Parece evidente entonces que ese sueño ilustrado no ha llegado aún a materializarse. Podríamos enumerar multitud de hechos (la mala imagen de las élites políticas y económicas, inmersas en múltiples y variados casos de corrupción, la falta de ética pública…) para explicar esta tendencia decreciente de confianza ciudadana en nuestras instituciones públicas, pero no estaríamos nada más que enumerando una serie de causas secundarias que son consecuencia directa de una causa mayor. ¿Por qué en el momento actual, cuando al menos nominalmente ha triunfado el Estado de Derecho y según el programa ilustrado deberíamos vivir en una república cosmopolita presidida por la Razón y la Libertad (por el "lugar vacío" de la Ley), lo que existe es una sociedad fragmentada y desconfiada, un mundo unificado por el mercado pero que social y políticamente está cada vez más balcanizado? La respuesta en mi humilde opinión es evidente: porque Ilustración y capitalismo son totalmente incompatibles.

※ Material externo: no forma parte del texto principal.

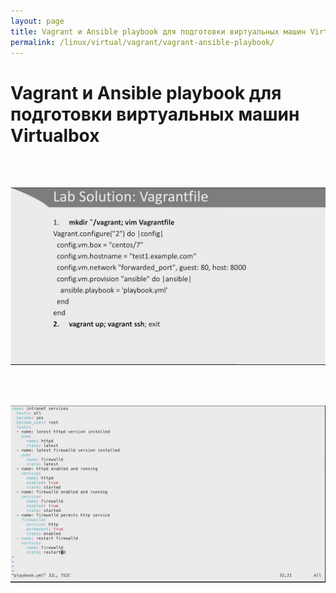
 ```yaml
---
layout: page
title: Vagrant и Ansible playbook для подготовки виртуальных машин Virtualbox
permalink: /linux/virtual/vagrant/vagrant-ansible-playbook/
---
```


# Vagrant и Ansible playbook для подготовки виртуальных машин Virtualbox

<br/>
<br/>

![Vagrant и Ansible playbook](/img/linux/virtual/vagrant/ansible/pic1.png "Vagrant и Ansible playbook")

<br/>
<br/>

![Vagrant и Ansible playbook](/img/linux/virtual/vagrant/ansible/pic2.png "Vagrant и Ansible playbook")
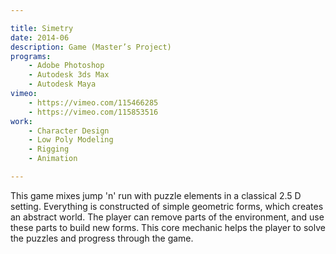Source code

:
 ```yaml
---

title: Simetry
date: 2014-06
description: Game (Master’s Project)
programs:
    - Adobe Photoshop
    - Autodesk 3ds Max
    - Autodesk Maya
vimeo:
    - https://vimeo.com/115466285
    - https://vimeo.com/115853516
work:
    - Character Design
    - Low Poly Modeling
    - Rigging
    - Animation

---
```


This game mixes jump 'n' run with puzzle elements in a classical 2.5 D setting. Everything is constructed of
simple geometric forms, which creates an abstract world. The player can remove parts of the environment, and
use these parts to build new forms. This core mechanic helps the player to solve the puzzles and progress
through the game.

El desarrollo que prometía la Ilustración quedó cegado con la proletarización. Engañosamente pareció que ciudadano y proletario eran dos caras de lo mismo: un ser humano libre. Pero se trata de dos libertades muy diferentes, el proletario sólo es libre de trabajar en unas condiciones que no se deciden política, sino económicamente. La razón prometía la ciudadanía, pero, mientras, el capitalismo implantaba la proletarización.

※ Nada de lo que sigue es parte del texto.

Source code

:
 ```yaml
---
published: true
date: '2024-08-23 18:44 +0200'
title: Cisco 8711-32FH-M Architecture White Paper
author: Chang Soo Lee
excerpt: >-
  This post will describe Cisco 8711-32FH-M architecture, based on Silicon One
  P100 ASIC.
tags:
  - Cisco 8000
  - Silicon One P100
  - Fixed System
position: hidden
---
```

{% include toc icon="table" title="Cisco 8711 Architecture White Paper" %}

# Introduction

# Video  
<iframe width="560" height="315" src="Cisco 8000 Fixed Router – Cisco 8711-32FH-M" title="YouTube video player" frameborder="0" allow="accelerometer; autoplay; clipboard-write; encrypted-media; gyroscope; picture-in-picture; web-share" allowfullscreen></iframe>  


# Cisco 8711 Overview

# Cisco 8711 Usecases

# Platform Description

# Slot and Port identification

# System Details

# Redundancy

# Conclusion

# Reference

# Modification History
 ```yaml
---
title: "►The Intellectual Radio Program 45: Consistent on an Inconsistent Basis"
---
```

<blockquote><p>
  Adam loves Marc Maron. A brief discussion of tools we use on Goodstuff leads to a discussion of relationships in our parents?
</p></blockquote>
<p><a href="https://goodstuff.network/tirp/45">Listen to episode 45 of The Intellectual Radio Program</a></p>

Desde la crisis económica del 2008 hasta la pandemia actual (aunque en realidad siempre había sido así), todos hemos podido asistir de manera incuestionable a la supremacía de lo económico sobre lo político. En el Parlamento se puede hablar o debatir sobre cualquier cosa salvo las que atañen a los llamados Mercados; cuando estos se manifiestan a través de sus profetas (FMI, OMC, BCE…) no queda otra alternativa que la de obedecer. La razón queda entonces arrinconada y el mito (encarnado en el interés de unos pocos) toma la palabra.
En las representaciones clásicas del Infierno, el castigo tiene un carácter inagotable, circular. Es un ciclo de reproducción del que no se puede salir: la misma posición que en la antigüedad tenían los esclavos -dedicados completamente a la reproducción de alimentos- y las mujeres -dedicadas sólo a la reproducción de las personas-. Pues es la misma rueda la del capitalismo: una destrucción continua para poder seguir produciendo, circular e inacabadamente. Es nuestro deber moral impedirlo.